Unbelievable Chuck. Really now. Are you a Lutheran? Because its clear what the father of the protestant reformation said about Jews. I didnt say it, I just quoted him. Nothing I said was untrue. You are perpetuating lies. What part of my post touched your nerves that you had to delete it?


----------



## Jenn (Nov 9, 2004)

1- I've never met a Mormon I didn't like. Maybe it's the prepping for mission work that makes them so polite and friendly. I've been friends with several, more easily so than with the average American (or Brit), perhaps because like me they feel like an outsider in most groups outside Utah.

2- The Mormon Church has funded some 'political' fights on 'morals' issues such as Prop 8 which I am distressed at them for interfering in- esp. in Calif not in Utah. I consider it a threat to me and my country when corporations and churches with lots of money start lobbying on issues.

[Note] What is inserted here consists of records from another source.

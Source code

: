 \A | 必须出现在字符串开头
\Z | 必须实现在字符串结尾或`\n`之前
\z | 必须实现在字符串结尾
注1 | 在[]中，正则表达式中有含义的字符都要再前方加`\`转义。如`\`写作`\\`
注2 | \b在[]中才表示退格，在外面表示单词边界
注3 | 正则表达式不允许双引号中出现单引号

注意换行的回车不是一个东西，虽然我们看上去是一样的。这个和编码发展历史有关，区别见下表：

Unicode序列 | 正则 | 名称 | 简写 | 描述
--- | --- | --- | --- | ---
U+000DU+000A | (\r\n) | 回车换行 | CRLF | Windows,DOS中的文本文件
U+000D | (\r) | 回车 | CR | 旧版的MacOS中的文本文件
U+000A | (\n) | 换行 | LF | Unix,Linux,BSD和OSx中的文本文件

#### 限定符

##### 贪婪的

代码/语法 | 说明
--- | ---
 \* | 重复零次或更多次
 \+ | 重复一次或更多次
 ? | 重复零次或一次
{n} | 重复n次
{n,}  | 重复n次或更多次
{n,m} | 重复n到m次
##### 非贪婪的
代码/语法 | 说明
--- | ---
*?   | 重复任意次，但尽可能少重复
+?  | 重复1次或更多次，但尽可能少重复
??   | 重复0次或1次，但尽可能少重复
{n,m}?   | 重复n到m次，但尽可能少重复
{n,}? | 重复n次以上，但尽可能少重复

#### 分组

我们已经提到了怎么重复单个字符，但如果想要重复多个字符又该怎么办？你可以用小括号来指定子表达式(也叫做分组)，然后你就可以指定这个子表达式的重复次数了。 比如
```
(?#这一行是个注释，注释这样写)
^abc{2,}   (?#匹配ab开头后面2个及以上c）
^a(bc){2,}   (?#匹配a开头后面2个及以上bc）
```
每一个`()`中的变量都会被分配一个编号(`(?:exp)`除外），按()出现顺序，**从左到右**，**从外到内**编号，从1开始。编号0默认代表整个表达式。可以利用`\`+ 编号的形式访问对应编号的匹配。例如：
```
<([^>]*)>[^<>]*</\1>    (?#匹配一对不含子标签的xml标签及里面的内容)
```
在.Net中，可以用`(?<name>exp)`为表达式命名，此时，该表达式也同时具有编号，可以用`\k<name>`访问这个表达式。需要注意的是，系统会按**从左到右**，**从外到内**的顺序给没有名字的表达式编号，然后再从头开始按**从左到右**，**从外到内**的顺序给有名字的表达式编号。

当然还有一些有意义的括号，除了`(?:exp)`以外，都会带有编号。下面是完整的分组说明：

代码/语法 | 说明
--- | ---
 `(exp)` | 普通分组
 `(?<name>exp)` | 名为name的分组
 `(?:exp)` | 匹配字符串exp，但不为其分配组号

Let each individual Mormon in Calif vote as they wish on Prop 8 and stay out of it on public airwaves; keep the discussion in your church if at all.

3- As I said in 1 Mormons are outsiders. Like Catholics in the South barely considered Christian. As a raised Atheist, grew up in a Jewish neighborhood, mom now Buddhist _non-hunter_ living in the South I can identify, and think it oughtta stop. But then I actually think even an Atheist or Muslim should be allowed to be, or voted for for, President without any consideration of their religion.


----------



## mnn2501 (Apr 2, 2008)

Jenn said:


> 2- The Mormon Church has funded some 'political' fights on 'morals' issues such as Prop 8 which I am distressed at them for interfering in- esp. in Calif not in Utah. I consider it a threat to me and my country when corporations and churches with lots of money start lobbying on issues. Let each individual Mormon in Calif vote as they wish on Prop 8 and stay out of it on public airwaves; keep the discussion in your church if at all.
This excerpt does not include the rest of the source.